• [Activity] Your answer should be the complete set of entries, transcribed exactly.
◇ ◇ ◇
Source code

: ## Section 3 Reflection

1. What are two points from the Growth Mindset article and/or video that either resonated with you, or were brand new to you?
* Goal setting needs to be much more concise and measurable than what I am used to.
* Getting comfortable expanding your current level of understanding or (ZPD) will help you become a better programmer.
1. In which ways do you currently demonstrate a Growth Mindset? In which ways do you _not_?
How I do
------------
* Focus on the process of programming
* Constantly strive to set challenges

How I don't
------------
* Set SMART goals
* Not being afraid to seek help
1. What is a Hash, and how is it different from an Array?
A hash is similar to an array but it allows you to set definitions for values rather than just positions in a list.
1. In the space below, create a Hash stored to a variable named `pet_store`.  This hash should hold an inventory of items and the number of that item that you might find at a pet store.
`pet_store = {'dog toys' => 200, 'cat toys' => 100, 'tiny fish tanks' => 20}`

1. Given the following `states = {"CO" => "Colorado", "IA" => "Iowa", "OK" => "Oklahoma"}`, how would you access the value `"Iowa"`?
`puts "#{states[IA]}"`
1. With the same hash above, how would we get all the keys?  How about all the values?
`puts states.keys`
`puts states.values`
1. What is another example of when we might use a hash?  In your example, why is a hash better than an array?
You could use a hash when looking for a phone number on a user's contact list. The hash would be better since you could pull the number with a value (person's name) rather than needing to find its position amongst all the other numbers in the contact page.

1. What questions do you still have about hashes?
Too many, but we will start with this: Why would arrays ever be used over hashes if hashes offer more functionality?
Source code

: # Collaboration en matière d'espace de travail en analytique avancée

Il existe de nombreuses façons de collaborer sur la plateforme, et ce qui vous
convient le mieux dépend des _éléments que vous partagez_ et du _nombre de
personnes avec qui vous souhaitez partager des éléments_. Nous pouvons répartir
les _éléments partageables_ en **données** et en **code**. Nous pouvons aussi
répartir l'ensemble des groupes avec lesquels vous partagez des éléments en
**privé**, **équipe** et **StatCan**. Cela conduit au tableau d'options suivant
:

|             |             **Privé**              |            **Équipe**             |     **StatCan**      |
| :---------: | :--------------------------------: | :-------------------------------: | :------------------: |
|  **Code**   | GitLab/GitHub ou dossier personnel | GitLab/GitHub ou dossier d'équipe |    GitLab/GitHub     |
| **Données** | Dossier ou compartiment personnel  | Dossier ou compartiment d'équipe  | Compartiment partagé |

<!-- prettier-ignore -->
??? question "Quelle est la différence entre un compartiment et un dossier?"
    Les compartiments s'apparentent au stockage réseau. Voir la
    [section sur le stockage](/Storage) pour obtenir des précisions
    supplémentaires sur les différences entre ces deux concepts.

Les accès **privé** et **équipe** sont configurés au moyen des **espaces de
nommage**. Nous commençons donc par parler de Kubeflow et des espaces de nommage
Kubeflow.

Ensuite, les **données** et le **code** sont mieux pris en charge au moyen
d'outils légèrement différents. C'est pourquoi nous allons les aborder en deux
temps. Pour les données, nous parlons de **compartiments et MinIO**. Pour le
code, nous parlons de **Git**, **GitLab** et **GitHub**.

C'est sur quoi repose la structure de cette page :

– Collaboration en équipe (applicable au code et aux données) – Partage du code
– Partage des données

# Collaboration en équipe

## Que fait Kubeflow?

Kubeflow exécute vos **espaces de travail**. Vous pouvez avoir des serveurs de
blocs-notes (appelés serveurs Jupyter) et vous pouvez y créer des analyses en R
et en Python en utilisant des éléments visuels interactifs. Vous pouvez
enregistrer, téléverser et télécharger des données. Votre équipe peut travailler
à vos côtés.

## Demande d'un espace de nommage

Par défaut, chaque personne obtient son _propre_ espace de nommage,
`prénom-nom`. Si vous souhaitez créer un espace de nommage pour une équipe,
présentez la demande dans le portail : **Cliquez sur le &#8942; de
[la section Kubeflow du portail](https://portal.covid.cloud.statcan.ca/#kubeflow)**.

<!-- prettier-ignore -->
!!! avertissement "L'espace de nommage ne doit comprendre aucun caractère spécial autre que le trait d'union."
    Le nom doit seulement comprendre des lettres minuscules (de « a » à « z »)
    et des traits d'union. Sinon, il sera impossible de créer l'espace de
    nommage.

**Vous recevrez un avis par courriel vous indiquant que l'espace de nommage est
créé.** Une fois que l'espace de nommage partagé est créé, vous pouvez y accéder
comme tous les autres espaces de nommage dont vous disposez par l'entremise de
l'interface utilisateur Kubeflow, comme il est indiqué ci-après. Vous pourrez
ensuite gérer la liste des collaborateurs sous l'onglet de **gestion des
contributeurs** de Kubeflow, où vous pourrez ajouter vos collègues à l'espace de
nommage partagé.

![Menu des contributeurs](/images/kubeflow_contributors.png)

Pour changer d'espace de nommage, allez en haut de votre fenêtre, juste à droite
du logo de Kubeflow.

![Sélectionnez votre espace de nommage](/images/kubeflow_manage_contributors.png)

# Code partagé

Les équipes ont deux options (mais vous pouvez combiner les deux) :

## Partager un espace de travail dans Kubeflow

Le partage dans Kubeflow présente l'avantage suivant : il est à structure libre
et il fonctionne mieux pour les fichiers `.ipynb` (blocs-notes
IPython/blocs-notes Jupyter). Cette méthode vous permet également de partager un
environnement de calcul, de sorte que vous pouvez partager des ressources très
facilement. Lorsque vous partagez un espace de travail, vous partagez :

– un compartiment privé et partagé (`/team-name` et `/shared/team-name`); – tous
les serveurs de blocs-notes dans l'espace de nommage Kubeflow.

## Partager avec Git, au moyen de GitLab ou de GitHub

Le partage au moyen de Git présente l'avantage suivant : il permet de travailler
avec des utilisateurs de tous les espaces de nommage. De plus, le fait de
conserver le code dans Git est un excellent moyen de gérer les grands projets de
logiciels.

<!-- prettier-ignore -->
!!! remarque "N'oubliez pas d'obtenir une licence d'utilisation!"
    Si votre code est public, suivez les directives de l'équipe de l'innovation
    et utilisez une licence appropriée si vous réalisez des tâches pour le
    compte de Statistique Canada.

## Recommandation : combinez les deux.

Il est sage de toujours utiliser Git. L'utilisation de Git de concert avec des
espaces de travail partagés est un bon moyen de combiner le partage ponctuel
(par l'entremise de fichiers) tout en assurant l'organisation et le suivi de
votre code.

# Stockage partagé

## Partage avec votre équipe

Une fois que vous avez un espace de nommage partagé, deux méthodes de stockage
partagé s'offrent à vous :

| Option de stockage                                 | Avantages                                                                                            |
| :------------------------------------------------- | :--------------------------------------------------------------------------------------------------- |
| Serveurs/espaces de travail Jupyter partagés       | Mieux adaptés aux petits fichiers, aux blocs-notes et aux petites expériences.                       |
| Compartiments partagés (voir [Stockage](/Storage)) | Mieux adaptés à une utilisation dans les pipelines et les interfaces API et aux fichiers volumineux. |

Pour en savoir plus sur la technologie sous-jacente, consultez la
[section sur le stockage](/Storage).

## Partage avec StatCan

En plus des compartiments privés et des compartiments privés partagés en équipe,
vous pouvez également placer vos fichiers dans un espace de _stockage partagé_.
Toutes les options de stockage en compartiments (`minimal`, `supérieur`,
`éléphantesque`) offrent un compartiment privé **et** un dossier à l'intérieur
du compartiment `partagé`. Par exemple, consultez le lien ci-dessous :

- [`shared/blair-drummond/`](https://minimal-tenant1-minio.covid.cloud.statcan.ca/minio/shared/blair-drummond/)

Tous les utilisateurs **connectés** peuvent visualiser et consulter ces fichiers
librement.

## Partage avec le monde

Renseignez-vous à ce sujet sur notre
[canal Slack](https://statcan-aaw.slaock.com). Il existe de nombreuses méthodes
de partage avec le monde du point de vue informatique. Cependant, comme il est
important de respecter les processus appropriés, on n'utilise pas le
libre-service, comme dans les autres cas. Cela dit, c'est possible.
◇ ◇ ◇
• [Written answer]
Source code

: ## Section 3 Reflection

1. What are two points from the Growth Mindset article and/or video that either resonated with you, or were brand new to you?
* Goal setting needs to be much more concise and measurable than what I am used to.
* Getting comfortable expanding your current level of understanding or (ZPD) will help you become a better programmer.
1. In which ways do you currently demonstrate a Growth Mindset? In which ways do you _not_?
How I do
------------
* Focus on the process of programming
* Constantly strive to set challenges

How I don't
------------
* Set SMART goals
* Not being afraid to seek help
1. What is a Hash, and how is it different from an Array?
A hash is similar to an array but it allows you to set definitions for values rather than just positions in a list.
1. In the space below, create a Hash stored to a variable named `pet_store`.  This hash should hold an inventory of items and the number of that item that you might find at a pet store.
`pet_store = {'dog toys' => 200, 'cat toys' => 100, 'tiny fish tanks' => 20}`

1. Given the following `states = {"CO" => "Colorado", "IA" => "Iowa", "OK" => "Oklahoma"}`, how would you access the value `"Iowa"`?
`puts "#{states[IA]}"`
1. With the same hash above, how would we get all the keys?  How about all the values?
`puts states.keys`
`puts states.values`
1. What is another example of when we might use a hash?  In your example, why is a hash better than an array?
You could use a hash when looking for a phone number on a user's contact list. The hash would be better since you could pull the number with a value (person's name) rather than needing to find its position amongst all the other numbers in the contact page.

1. What questions do you still have about hashes?
Too many, but we will start with this: Why would arrays ever be used over hashes if hashes offer more functionality?
Source code

: # Collaboration en matière d'espace de travail en analytique avancée

Il existe de nombreuses façons de collaborer sur la plateforme, et ce qui vous
convient le mieux dépend des _éléments que vous partagez_ et du _nombre de
personnes avec qui vous souhaitez partager des éléments_. Nous pouvons répartir
les _éléments partageables_ en **données** et en **code**. Nous pouvons aussi
répartir l'ensemble des groupes avec lesquels vous partagez des éléments en
**privé**, **équipe** et **StatCan**. Cela conduit au tableau d'options suivant
:

|             |             **Privé**              |            **Équipe**             |     **StatCan**      |
| :---------: | :--------------------------------: | :-------------------------------: | :------------------: |
|  **Code**   | GitLab/GitHub ou dossier personnel | GitLab/GitHub ou dossier d'équipe |    GitLab/GitHub     |
| **Données** | Dossier ou compartiment personnel  | Dossier ou compartiment d'équipe  | Compartiment partagé |

<!-- prettier-ignore -->
??? question "Quelle est la différence entre un compartiment et un dossier?"
    Les compartiments s'apparentent au stockage réseau. Voir la
    [section sur le stockage](/Storage) pour obtenir des précisions
    supplémentaires sur les différences entre ces deux concepts.

Les accès **privé** et **équipe** sont configurés au moyen des **espaces de
nommage**. Nous commençons donc par parler de Kubeflow et des espaces de nommage
Kubeflow.

Ensuite, les **données** et le **code** sont mieux pris en charge au moyen
d'outils légèrement différents. C'est pourquoi nous allons les aborder en deux
temps. Pour les données, nous parlons de **compartiments et MinIO**. Pour le
code, nous parlons de **Git**, **GitLab** et **GitHub**.

C'est sur quoi repose la structure de cette page :

– Collaboration en équipe (applicable au code et aux données) – Partage du code
– Partage des données

# Collaboration en équipe

## Que fait Kubeflow?

Kubeflow exécute vos **espaces de travail**. Vous pouvez avoir des serveurs de
blocs-notes (appelés serveurs Jupyter) et vous pouvez y créer des analyses en R
et en Python en utilisant des éléments visuels interactifs. Vous pouvez
enregistrer, téléverser et télécharger des données. Votre équipe peut travailler
à vos côtés.

## Demande d'un espace de nommage

Par défaut, chaque personne obtient son _propre_ espace de nommage,
`prénom-nom`. Si vous souhaitez créer un espace de nommage pour une équipe,
présentez la demande dans le portail : **Cliquez sur le &#8942; de
[la section Kubeflow du portail](https://portal.covid.cloud.statcan.ca/#kubeflow)**.

<!-- prettier-ignore -->
!!! avertissement "L'espace de nommage ne doit comprendre aucun caractère spécial autre que le trait d'union."
    Le nom doit seulement comprendre des lettres minuscules (de « a » à « z »)
    et des traits d'union. Sinon, il sera impossible de créer l'espace de
    nommage.

**Vous recevrez un avis par courriel vous indiquant que l'espace de nommage est
créé.** Une fois que l'espace de nommage partagé est créé, vous pouvez y accéder
comme tous les autres espaces de nommage dont vous disposez par l'entremise de
l'interface utilisateur Kubeflow, comme il est indiqué ci-après. Vous pourrez
ensuite gérer la liste des collaborateurs sous l'onglet de **gestion des
contributeurs** de Kubeflow, où vous pourrez ajouter vos collègues à l'espace de
nommage partagé.

![Menu des contributeurs](/images/kubeflow_contributors.png)

Pour changer d'espace de nommage, allez en haut de votre fenêtre, juste à droite
du logo de Kubeflow.

![Sélectionnez votre espace de nommage](/images/kubeflow_manage_contributors.png)

# Code partagé

Les équipes ont deux options (mais vous pouvez combiner les deux) :

## Partager un espace de travail dans Kubeflow

Le partage dans Kubeflow présente l'avantage suivant : il est à structure libre
et il fonctionne mieux pour les fichiers `.ipynb` (blocs-notes
IPython/blocs-notes Jupyter). Cette méthode vous permet également de partager un
environnement de calcul, de sorte que vous pouvez partager des ressources très
facilement. Lorsque vous partagez un espace de travail, vous partagez :

– un compartiment privé et partagé (`/team-name` et `/shared/team-name`); – tous
les serveurs de blocs-notes dans l'espace de nommage Kubeflow.

## Partager avec Git, au moyen de GitLab ou de GitHub

Le partage au moyen de Git présente l'avantage suivant : il permet de travailler
avec des utilisateurs de tous les espaces de nommage. De plus, le fait de
conserver le code dans Git est un excellent moyen de gérer les grands projets de
logiciels.

<!-- prettier-ignore -->
!!! remarque "N'oubliez pas d'obtenir une licence d'utilisation!"
    Si votre code est public, suivez les directives de l'équipe de l'innovation
    et utilisez une licence appropriée si vous réalisez des tâches pour le
    compte de Statistique Canada.

## Recommandation : combinez les deux.

Il est sage de toujours utiliser Git. L'utilisation de Git de concert avec des
espaces de travail partagés est un bon moyen de combiner le partage ponctuel
(par l'entremise de fichiers) tout en assurant l'organisation et le suivi de
votre code.

# Stockage partagé

## Partage avec votre équipe

Une fois que vous avez un espace de nommage partagé, deux méthodes de stockage
partagé s'offrent à vous :

| Option de stockage                                 | Avantages                                                                                            |
| :------------------------------------------------- | :--------------------------------------------------------------------------------------------------- |
| Serveurs/espaces de travail Jupyter partagés       | Mieux adaptés aux petits fichiers, aux blocs-notes et aux petites expériences.                       |
| Compartiments partagés (voir [Stockage](/Storage)) | Mieux adaptés à une utilisation dans les pipelines et les interfaces API et aux fichiers volumineux. |

Pour en savoir plus sur la technologie sous-jacente, consultez la
[section sur le stockage](/Storage).

## Partage avec StatCan

En plus des compartiments privés et des compartiments privés partagés en équipe,
vous pouvez également placer vos fichiers dans un espace de _stockage partagé_.
Toutes les options de stockage en compartiments (`minimal`, `supérieur`,
`éléphantesque`) offrent un compartiment privé **et** un dossier à l'intérieur
du compartiment `partagé`. Par exemple, consultez le lien ci-dessous :

- [`shared/blair-drummond/`](https://minimal-tenant1-minio.covid.cloud.statcan.ca/minio/shared/blair-drummond/)

Tous les utilisateurs **connectés** peuvent visualiser et consulter ces fichiers
librement.

## Partage avec le monde

Renseignez-vous à ce sujet sur notre
[canal Slack](https://statcan-aaw.slaock.com). Il existe de nombreuses méthodes
de partage avec le monde du point de vue informatique. Cependant, comme il est
important de respecter les processus appropriés, on n'utilise pas le
libre-service, comme dans les autres cas. Cela dit, c'est possible.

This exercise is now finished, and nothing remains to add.